§ REQUIRED WORK
Restate word for word the lines in the listing below, starting at the line containing "# Custom Events" and ending at the line containing "- The number of arguments for the Event.", both included; leave out the rest.

§ SUPPLIED DATA
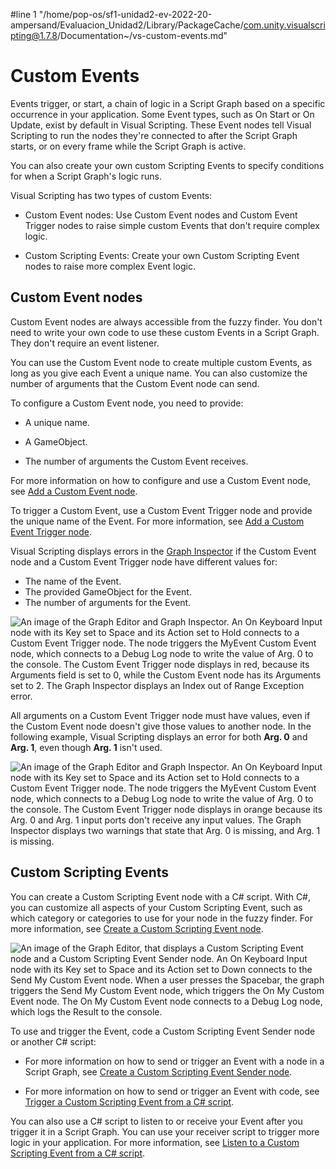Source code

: #line 1 "/home/pop-os/sf1-unidad2-ev-2022-20-ampersand/Evaluacion_Unidad2/Library/PackageCache/com.unity.visualscripting@1.7.8/Documentation~/vs-custom-events.md"
# Custom Events

Events trigger, or start, a chain of logic in a Script Graph based on a specific occurrence in your application. Some Event types, such as On Start or On Update, exist by default in Visual Scripting. These Event nodes tell Visual Scripting to run the nodes they're connected to after the Script Graph starts, or on every frame while the Script Graph is active. 

You can also create your own custom Scripting Events to specify conditions for when a Script Graph's logic runs. 

Visual Scripting has two types of custom Events: 

- Custom Event nodes: Use Custom Event nodes and Custom Event Trigger nodes to raise simple custom Events that don't require complex logic. 

- Custom Scripting Events: Create your own Custom Scripting Event nodes to raise more complex Event logic. 


## Custom Event nodes

Custom Event nodes are always accessible from the fuzzy finder. You don't need to write your own code to use these custom Events in a Script Graph. They don't require an event listener. 

You can use the Custom Event node to create multiple custom Events, as long as you give each Event a unique name. You can also customize the number of arguments that the Custom Event node can send. 

To configure a Custom Event node, you need to provide: 

- A unique name. 

- A GameObject. 

- The number of arguments the Custom Event receives. 

For more information on how to configure and use a Custom Event node, see [Add a Custom Event node](vs-add-custom-event-node.md).

To trigger a Custom Event, use a Custom Event Trigger node and provide the unique name of the Event. For more information, see [Add a Custom Event Trigger node](vs-add-custom-event-node-trigger.md).

Visual Scripting displays errors in the [Graph Inspector](vs-interface-overview.md#the-graph-inspector) if the Custom Event node and a Custom Event Trigger node have different values for: 

- The name of the Event.
- The provided GameObject for the Event. 
- The number of arguments for the Event. 

![An image of the Graph Editor and Graph Inspector. An On Keyboard Input node with its Key set to Space and its Action set to Hold connects to a Custom Event Trigger node. The node triggers the MyEvent Custom Event node, which connects to a Debug Log node to write the value of Arg. 0 to the console. The Custom Event Trigger node displays in red, because its Arguments field is set to 0, while the Custom Event node has its Arguments set to 2. The Graph Inspector displays an Index out of Range Exception error.](images/vs-events-custom-event-trigger-node-error-2.png)

All arguments on a Custom Event Trigger node must have values, even if the Custom Event node doesn't give those values to another node. In the following example, Visual Scripting displays an error for both **Arg. 0** and **Arg. 1**, even though **Arg. 1** isn't used.

![An image of the Graph Editor and Graph Inspector. An On Keyboard Input node with its Key set to Space and its Action set to Hold connects to a Custom Event Trigger node. The node triggers the MyEvent Custom Event node, which connects to a Debug Log node to write the value of Arg. 0 to the console. The Custom Event Trigger node displays in orange because its Arg. 0 and Arg. 1 input ports don't receive any input values. The Graph Inspector displays two warnings that state that Arg. 0 is missing, and Arg. 1 is missing.](images/vs-events-custom-event-trigger-node-error.png)


## Custom Scripting Events

You can create a Custom Scripting Event node with a C# script. With C#, you can customize all aspects of your Custom Scripting Event, such as which category or categories to use for your node in the fuzzy finder. For more information, see [Create a Custom Scripting Event node](vs-create-own-custom-event-node.md).

![An image of the Graph Editor, that displays a Custom Scripting Event node and a Custom Scripting Event Sender node. An On Keyboard Input node with its Key set to Space and its Action set to Down connects to the Send My Custom Event node. When a user presses the Spacebar, the graph triggers the Send My Custom Event node, which triggers the On My Custom Event node. The On My Custom Event node connects to a Debug Log node, which logs the Result to the console.](images/vs-custom-event-nodes-example.png)

To use and trigger the Event, code a Custom Scripting Event Sender node or another C# script: 

- For more information on how to send or trigger an Event with a node in a Script Graph, see [Create a Custom Scripting Event Sender node](vs-create-own-custom-event-send-node.md). 

- For more information on how to send or trigger an Event with code, see [Trigger a Custom Scripting Event from a C# script](vs-create-own-custom-event-node-trigger-code.md).

You can also use a C# script to listen to or receive your Event after you trigger it in a Script Graph. You can use your receiver script to trigger more logic in your application. For more information, see [Listen to a Custom Scripting Event from a C# script](vs-create-own-custom-Event-listen-code.md).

§ OUTPUT FOR THIS EXERCISE
# Custom Events

Events trigger, or start, a chain of logic in a Script Graph based on a specific occurrence in your application. Some Event types, such as On Start or On Update, exist by default in Visual Scripting. These Event nodes tell Visual Scripting to run the nodes they're connected to after the Script Graph starts, or on every frame while the Script Graph is active. 

You can also create your own custom Scripting Events to specify conditions for when a Script Graph's logic runs. 

Visual Scripting has two types of custom Events: 

- Custom Event nodes: Use Custom Event nodes and Custom Event Trigger nodes to raise simple custom Events that don't require complex logic. 

- Custom Scripting Events: Create your own Custom Scripting Event nodes to raise more complex Event logic. 


## Custom Event nodes

Custom Event nodes are always accessible from the fuzzy finder. You don't need to write your own code to use these custom Events in a Script Graph. They don't require an event listener. 

You can use the Custom Event node to create multiple custom Events, as long as you give each Event a unique name. You can also customize the number of arguments that the Custom Event node can send. 

To configure a Custom Event node, you need to provide: 

- A unique name. 

- A GameObject. 

- The number of arguments the Custom Event receives. 

For more information on how to configure and use a Custom Event node, see [Add a Custom Event node](vs-add-custom-event-node.md).

To trigger a Custom Event, use a Custom Event Trigger node and provide the unique name of the Event. For more information, see [Add a Custom Event Trigger node](vs-add-custom-event-node-trigger.md).

Visual Scripting displays errors in the [Graph Inspector](vs-interface-overview.md#the-graph-inspector) if the Custom Event node and a Custom Event Trigger node have different values for: 

- The name of the Event.
- The provided GameObject for the Event. 
- The number of arguments for the Event. 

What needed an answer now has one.